Exercise objective: Return, word for word, only the lines of the data below that lie between the line with "结合Softmax, 我们可以搭配二者使用, 适当平衡这两种监督信号." and the line with "对于更大的数据集，假如采用全数据集的形式，坏处是：", those two lines included.

[Dataset entries]
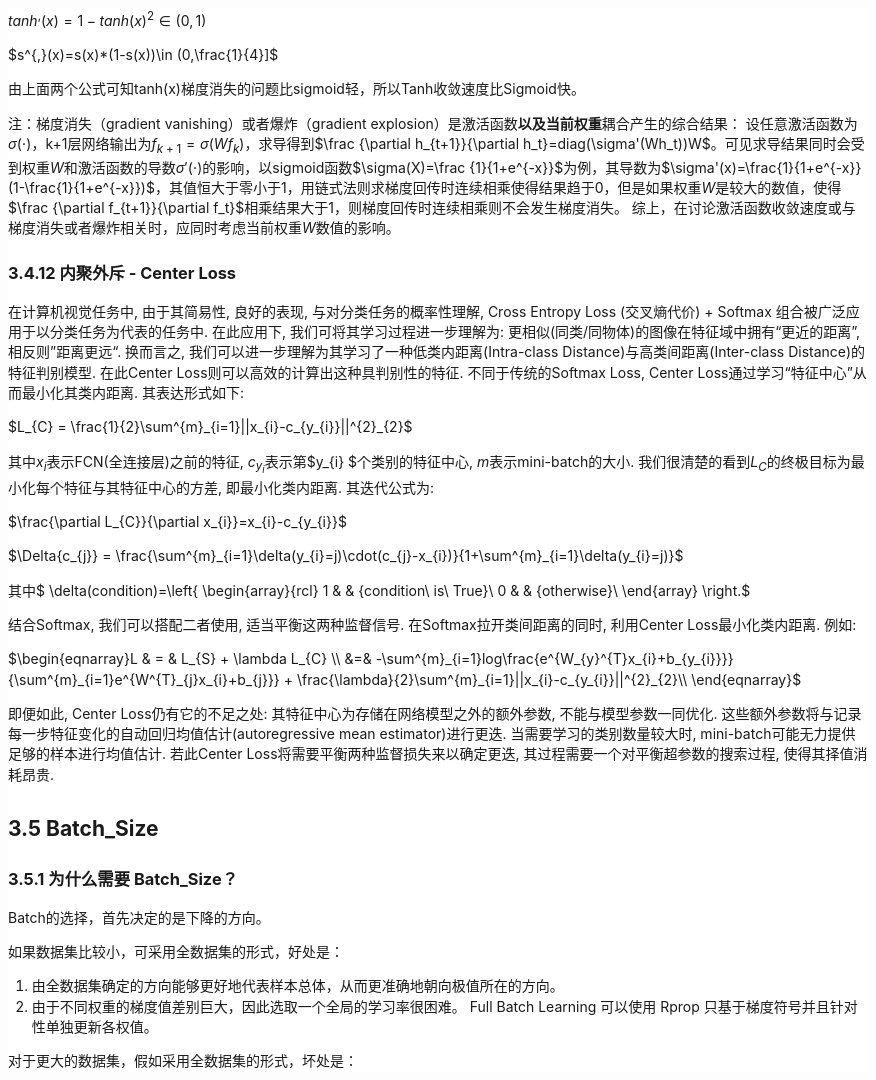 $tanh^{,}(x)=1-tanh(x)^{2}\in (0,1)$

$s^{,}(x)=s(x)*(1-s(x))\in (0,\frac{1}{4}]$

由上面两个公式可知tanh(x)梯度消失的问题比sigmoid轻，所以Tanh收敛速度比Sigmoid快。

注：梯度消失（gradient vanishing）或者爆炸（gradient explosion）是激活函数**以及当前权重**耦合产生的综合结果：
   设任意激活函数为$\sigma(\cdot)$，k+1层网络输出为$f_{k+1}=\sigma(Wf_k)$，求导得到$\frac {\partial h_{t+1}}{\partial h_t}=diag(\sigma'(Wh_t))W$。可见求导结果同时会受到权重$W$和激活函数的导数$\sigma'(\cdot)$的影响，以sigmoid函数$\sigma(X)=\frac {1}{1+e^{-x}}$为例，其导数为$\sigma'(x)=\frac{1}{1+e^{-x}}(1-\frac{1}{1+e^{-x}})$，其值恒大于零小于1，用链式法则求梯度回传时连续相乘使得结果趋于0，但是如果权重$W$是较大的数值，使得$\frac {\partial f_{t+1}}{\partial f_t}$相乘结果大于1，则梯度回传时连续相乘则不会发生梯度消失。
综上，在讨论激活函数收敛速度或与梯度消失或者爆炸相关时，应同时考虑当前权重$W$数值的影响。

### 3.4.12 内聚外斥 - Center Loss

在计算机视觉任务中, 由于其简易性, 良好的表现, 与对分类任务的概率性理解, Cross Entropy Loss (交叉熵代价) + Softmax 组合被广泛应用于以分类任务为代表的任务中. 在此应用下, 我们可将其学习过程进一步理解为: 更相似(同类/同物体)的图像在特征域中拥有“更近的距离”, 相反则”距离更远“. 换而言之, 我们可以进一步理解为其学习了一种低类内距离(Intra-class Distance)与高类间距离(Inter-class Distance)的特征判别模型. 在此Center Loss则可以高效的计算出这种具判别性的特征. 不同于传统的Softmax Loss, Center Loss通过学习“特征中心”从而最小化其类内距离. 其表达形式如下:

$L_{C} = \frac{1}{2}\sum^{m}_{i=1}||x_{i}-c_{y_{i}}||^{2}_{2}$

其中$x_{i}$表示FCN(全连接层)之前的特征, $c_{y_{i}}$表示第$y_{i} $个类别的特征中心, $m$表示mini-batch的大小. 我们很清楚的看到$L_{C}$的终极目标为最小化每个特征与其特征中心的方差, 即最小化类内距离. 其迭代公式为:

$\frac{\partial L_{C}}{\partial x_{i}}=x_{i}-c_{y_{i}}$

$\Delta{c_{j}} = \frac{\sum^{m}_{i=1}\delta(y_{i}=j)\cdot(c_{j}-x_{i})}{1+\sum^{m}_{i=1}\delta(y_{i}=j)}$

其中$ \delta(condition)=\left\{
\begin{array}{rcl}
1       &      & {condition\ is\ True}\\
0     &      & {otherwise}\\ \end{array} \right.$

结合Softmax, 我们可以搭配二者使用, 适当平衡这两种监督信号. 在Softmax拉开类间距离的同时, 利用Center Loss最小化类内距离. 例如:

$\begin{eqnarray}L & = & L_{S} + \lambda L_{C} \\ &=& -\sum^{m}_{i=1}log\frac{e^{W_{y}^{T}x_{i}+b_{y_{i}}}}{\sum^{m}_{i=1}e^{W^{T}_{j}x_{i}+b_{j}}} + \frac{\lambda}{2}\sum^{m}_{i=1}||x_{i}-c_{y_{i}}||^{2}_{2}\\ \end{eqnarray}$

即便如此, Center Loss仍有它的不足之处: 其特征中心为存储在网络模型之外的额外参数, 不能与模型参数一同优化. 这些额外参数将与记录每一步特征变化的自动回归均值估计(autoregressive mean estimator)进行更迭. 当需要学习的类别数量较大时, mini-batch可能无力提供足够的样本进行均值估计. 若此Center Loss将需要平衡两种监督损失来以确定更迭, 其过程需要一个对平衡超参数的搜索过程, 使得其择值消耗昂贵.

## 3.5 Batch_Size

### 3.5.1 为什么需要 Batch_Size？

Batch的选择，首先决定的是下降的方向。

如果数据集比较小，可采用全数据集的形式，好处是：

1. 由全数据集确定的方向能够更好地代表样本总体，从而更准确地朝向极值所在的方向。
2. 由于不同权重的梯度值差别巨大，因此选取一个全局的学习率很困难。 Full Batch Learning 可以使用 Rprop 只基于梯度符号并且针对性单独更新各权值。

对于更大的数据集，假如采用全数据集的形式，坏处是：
* * *
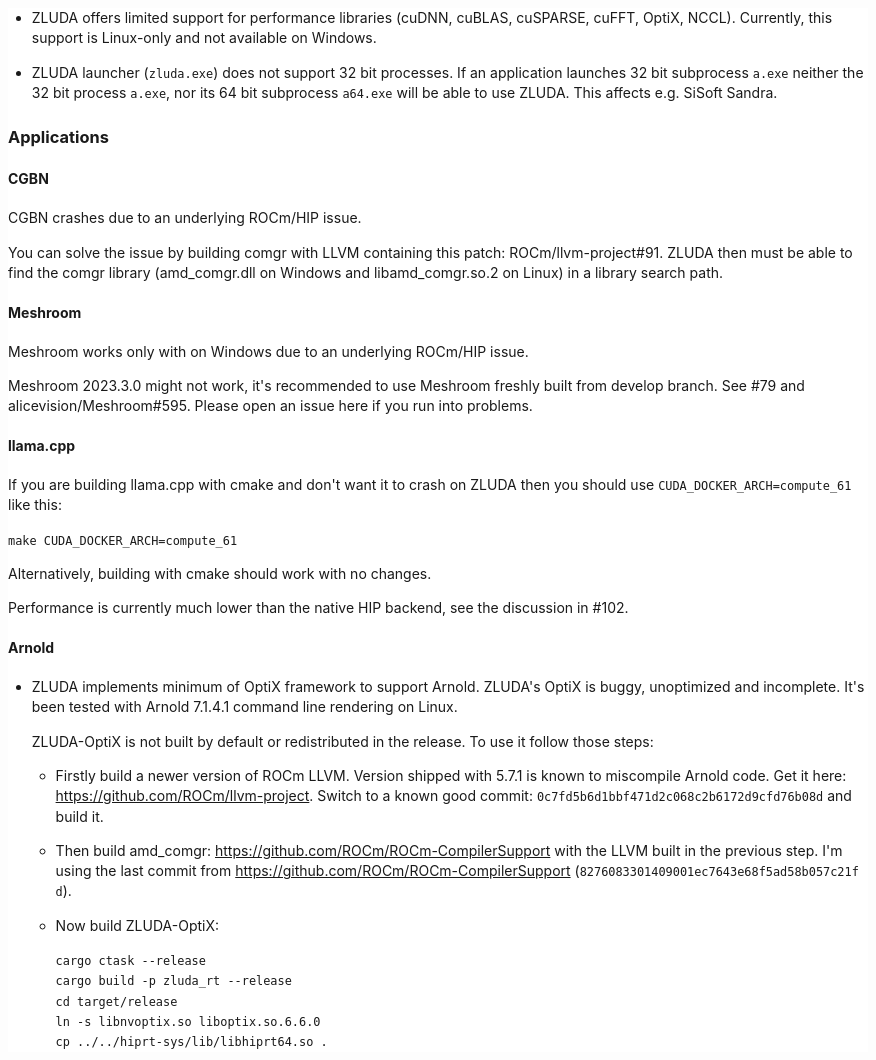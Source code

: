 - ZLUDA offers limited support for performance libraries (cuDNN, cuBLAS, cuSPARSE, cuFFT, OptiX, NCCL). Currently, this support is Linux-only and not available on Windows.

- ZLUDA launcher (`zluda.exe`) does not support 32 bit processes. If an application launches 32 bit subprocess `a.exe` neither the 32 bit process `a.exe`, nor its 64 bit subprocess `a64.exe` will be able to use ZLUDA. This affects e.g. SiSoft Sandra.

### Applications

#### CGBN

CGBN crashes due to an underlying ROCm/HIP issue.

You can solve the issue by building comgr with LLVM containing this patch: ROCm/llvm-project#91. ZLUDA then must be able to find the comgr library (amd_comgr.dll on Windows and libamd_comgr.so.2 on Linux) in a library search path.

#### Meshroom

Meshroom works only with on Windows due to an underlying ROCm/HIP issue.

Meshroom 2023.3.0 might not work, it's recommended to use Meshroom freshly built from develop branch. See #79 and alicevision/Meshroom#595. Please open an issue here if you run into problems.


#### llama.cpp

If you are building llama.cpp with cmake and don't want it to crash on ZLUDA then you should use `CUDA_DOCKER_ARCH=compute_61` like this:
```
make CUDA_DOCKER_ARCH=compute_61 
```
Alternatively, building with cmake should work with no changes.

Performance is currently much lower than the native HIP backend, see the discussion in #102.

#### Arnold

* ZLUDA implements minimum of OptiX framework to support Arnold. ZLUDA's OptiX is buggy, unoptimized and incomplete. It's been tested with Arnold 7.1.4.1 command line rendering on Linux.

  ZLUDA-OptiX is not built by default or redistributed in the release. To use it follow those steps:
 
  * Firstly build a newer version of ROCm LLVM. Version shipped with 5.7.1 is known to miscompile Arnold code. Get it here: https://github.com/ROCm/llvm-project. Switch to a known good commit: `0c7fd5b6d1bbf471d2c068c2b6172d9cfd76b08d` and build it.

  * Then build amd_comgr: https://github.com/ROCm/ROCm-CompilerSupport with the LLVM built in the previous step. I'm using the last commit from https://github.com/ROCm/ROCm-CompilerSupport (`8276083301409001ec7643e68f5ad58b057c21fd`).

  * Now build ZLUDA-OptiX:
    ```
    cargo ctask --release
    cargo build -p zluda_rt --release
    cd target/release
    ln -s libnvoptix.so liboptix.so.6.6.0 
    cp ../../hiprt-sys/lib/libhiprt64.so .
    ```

Exercise output:
结合Softmax, 我们可以搭配二者使用, 适当平衡这两种监督信号. 在Softmax拉开类间距离的同时, 利用Center Loss最小化类内距离. 例如:

$\begin{eqnarray}L & = & L_{S} + \lambda L_{C} \\ &=& -\sum^{m}_{i=1}log\frac{e^{W_{y}^{T}x_{i}+b_{y_{i}}}}{\sum^{m}_{i=1}e^{W^{T}_{j}x_{i}+b_{j}}} + \frac{\lambda}{2}\sum^{m}_{i=1}||x_{i}-c_{y_{i}}||^{2}_{2}\\ \end{eqnarray}$

即便如此, Center Loss仍有它的不足之处: 其特征中心为存储在网络模型之外的额外参数, 不能与模型参数一同优化. 这些额外参数将与记录每一步特征变化的自动回归均值估计(autoregressive mean estimator)进行更迭. 当需要学习的类别数量较大时, mini-batch可能无力提供足够的样本进行均值估计. 若此Center Loss将需要平衡两种监督损失来以确定更迭, 其过程需要一个对平衡超参数的搜索过程, 使得其择值消耗昂贵.

## 3.5 Batch_Size

### 3.5.1 为什么需要 Batch_Size？

Batch的选择，首先决定的是下降的方向。

如果数据集比较小，可采用全数据集的形式，好处是：

1. 由全数据集确定的方向能够更好地代表样本总体，从而更准确地朝向极值所在的方向。
2. 由于不同权重的梯度值差别巨大，因此选取一个全局的学习率很困难。 Full Batch Learning 可以使用 Rprop 只基于梯度符号并且针对性单独更新各权值。

对于更大的数据集，假如采用全数据集的形式，坏处是：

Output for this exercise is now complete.